Based on the input, people state that en-dash isn't recognised as UTF-8, but yet it is listed here http://www.fileformat.info/info/unicode/char/2013/index.htm So, as a perfectly legal character, why won't SSMS read it when passed as XML (using UTF-8 OR UTF-16)?

Community
  • 1
  • 1
EvilDr
  • 8,943
  • 14
  • 73
  • 133
  • Do you get the same SQL error when omitting the XML declaration and solely feeding `declare @xml XML = ' ';`? – Martin Honnen Apr 04 '16 at 12:25
  • It works when the declaration is omitted. BUT - isn't that bad practice potentially leading to other issues? Its not the fix so much that I'm after, but the cause. – EvilDr Apr 04 '16 at 12:29
  • Or try encoding="utf-16" .NET is probably not the problem. It is MSSQL. – smoore4 Apr 04 '16 at 12:29
  • 1
    This is the background on why.....http://stackoverflow.com/questions/3760788/how-to-solve-unable-to-switch-the-encoding-error-when-inserting-xml-into-sql-s – smoore4 Apr 04 '16 at 12:32

4 Answers4

10

Please permit me to answer my own question, for the purpose of me understanding it fully myself. I won't accept this as the answer; it is the combination of the other answers that lead me here. If this answer helps you in the future, please upvote the other posts also.
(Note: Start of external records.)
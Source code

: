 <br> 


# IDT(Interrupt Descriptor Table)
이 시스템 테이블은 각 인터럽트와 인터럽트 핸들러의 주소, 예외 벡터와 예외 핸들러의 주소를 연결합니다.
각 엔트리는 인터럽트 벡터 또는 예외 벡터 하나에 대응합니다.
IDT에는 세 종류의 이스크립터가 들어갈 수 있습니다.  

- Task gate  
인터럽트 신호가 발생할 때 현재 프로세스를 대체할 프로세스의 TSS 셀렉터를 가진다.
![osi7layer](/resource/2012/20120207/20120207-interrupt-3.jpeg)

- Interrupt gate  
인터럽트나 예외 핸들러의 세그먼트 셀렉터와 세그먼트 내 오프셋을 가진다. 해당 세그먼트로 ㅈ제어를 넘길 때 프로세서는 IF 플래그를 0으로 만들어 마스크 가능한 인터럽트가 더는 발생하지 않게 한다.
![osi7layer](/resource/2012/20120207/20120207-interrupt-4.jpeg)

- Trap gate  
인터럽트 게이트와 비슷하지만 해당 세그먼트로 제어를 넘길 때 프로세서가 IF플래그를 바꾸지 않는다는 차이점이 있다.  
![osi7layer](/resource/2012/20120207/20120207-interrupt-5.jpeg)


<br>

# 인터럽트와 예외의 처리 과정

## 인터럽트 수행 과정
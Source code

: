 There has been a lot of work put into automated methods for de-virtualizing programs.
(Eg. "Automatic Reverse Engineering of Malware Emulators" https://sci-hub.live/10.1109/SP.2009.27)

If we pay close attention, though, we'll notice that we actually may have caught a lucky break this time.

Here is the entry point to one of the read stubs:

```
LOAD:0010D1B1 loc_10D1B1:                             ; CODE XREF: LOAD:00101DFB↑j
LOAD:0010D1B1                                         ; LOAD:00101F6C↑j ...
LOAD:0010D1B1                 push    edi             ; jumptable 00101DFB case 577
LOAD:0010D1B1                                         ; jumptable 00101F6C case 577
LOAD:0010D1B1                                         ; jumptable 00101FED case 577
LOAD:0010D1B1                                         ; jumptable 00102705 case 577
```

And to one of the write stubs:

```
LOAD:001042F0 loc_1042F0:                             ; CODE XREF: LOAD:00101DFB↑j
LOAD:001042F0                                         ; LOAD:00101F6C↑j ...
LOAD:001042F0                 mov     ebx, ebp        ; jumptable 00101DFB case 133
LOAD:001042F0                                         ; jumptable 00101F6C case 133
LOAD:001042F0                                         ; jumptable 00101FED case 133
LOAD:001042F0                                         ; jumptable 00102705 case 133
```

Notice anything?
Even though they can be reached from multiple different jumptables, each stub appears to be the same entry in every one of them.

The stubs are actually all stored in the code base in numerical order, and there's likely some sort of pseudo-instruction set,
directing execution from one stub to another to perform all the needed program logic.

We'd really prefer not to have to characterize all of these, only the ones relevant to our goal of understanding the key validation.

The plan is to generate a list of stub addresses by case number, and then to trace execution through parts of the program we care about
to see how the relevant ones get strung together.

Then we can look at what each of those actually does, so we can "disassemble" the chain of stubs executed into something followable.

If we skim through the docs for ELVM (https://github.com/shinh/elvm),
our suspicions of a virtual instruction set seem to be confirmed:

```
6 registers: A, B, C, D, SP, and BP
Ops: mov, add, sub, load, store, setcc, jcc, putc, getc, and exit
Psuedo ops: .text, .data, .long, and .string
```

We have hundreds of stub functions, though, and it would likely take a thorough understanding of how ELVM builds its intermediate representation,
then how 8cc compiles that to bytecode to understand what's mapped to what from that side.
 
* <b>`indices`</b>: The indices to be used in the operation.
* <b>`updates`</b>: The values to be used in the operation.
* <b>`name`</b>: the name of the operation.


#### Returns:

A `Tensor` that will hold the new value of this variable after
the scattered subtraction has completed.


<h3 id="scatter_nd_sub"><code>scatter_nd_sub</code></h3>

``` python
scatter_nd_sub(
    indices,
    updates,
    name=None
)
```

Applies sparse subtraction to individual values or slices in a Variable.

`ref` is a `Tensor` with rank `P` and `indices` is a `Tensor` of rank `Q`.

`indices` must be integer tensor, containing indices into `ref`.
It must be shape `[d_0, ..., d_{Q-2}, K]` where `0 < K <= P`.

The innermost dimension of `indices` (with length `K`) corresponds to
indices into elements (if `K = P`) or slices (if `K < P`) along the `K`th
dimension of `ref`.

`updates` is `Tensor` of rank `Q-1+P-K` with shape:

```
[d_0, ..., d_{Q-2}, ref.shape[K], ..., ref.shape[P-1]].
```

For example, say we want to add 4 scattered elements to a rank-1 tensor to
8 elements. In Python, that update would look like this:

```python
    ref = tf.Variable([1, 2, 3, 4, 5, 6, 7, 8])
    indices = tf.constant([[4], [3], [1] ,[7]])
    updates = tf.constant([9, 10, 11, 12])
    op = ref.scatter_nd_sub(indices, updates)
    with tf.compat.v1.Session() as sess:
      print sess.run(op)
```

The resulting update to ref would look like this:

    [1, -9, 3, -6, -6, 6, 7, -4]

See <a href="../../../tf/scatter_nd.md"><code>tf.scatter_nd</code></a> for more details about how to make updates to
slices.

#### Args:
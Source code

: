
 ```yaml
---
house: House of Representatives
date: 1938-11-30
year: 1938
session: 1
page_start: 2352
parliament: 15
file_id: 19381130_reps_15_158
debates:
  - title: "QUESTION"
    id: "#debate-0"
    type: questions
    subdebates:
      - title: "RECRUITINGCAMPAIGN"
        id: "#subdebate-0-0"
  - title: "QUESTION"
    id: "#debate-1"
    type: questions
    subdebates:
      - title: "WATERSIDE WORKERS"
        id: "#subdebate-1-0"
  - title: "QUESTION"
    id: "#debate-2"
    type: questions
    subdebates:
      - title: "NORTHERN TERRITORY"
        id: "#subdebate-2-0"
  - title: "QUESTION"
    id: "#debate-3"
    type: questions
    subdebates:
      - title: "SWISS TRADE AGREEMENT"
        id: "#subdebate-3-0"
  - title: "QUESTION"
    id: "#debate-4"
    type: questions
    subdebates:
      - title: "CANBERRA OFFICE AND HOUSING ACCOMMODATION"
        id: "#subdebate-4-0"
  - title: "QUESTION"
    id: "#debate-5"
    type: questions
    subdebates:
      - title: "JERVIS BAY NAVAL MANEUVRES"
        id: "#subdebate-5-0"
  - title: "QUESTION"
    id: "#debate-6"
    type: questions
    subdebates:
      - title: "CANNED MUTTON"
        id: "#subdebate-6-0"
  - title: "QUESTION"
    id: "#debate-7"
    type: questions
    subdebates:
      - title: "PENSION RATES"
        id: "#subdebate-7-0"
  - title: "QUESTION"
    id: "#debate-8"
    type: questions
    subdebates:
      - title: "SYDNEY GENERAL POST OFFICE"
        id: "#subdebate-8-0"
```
The basic underlying rule is that XML with Unicode characters should be passed to, and parsed as, Unicode by SQL Server. Therefore C# should generate XML as UTF-16; the SSMS and .Net default.

Cause of original problem

This variable declares XML with UTF-8 encoding, but the entity en-dash cannot be used without being encoded in UTF-8. This is wrong:

DECLARE @badxml xml = '<?xml version="1.0" encoding="utf-8" standalone="yes"?>
<records>
  <r RecordName="Option – Bar" />
</records>';

XML parsing: line 3, character 29, illegal xml character

Another approach that doesn't work is to switch UTF-8 to UTF-16 in the XML. The string here is not unicode, so the implicit conversion fails:

DECLARE @xml xml = '<?xml version="1.0" encoding="utf-16" standalone="yes"?>
<records>
  <r RecordName="Option – Bar" />
</records>';

XML parsing: line 1, character 56, unable to switch the encoding

Solutions

Alternatives that work are:

1) Leave as UTF-8 but encode with hexadecimal on the entity (reference):

DECLARE @xml xml = '<?xml version="1.0" encoding="utf-8" standalone="yes"?>
<records>
  <r RecordName="Option &#x2013; Bar" />
</records>';

2) As above but with decimal encoding on the entity (reference):

DECLARE @xml xml = '<?xml version="1.0" encoding="utf-8" standalone="yes"?>
<records>
  <r RecordName="Option &#8211; Bar" />
</records>';

3) Include the original entity, but remove UTF-8 encoding in declaration (SSMS then applies UTF-16; its default):

DECLARE @xml xml = '<?xml version="1.0" standalone="yes"?>
<records>
  <r RecordName="Option – Bar" />
</records>';

4) Retain the UTF-16 declaration, but cast the XML to Unicode (note the preceding N before casting as XML):

DECLARE @xml xml = N'<?xml version="1.0" encoding="utf-16" standalone="yes"?>
<records>
  <r RecordName="Option – Bar" />
</records>';
Simon Kingston
  • 495
  • 2
  • 15
EvilDr
  • 8,943
  • 14
  • 73
  • 133
6

Can you modify the XML encoding declaration? If so;

declare @xml XML = N'<?xml version="1.0" encoding="utf-16" standalone="yes"?><records>
  <r RecordName="Option - Foo" />
  <r RecordName="Option – Bar" />
</records>';

select @xml

(No column name)
<records><r RecordName="Option - Foo" /><r RecordName="Option – Bar" /></records>

Speculative Edit

Both of these fail with illegal xml character:

set @xml = '<?xml version="1.0" encoding="utf-8"?><x> – </x>'
set @xml = '<?xml version="1.0" encoding="utf-16"?><x> – </x>'

because they pass a non-unicode varchar to the XML parser; the string contains Unicode so must be treated as such, i.e. as an nvarchar (utf-16) (otherwise the 3 bytes comprising the are misinterpreted as multiple characters and one or more is not in the acceptable range for XML)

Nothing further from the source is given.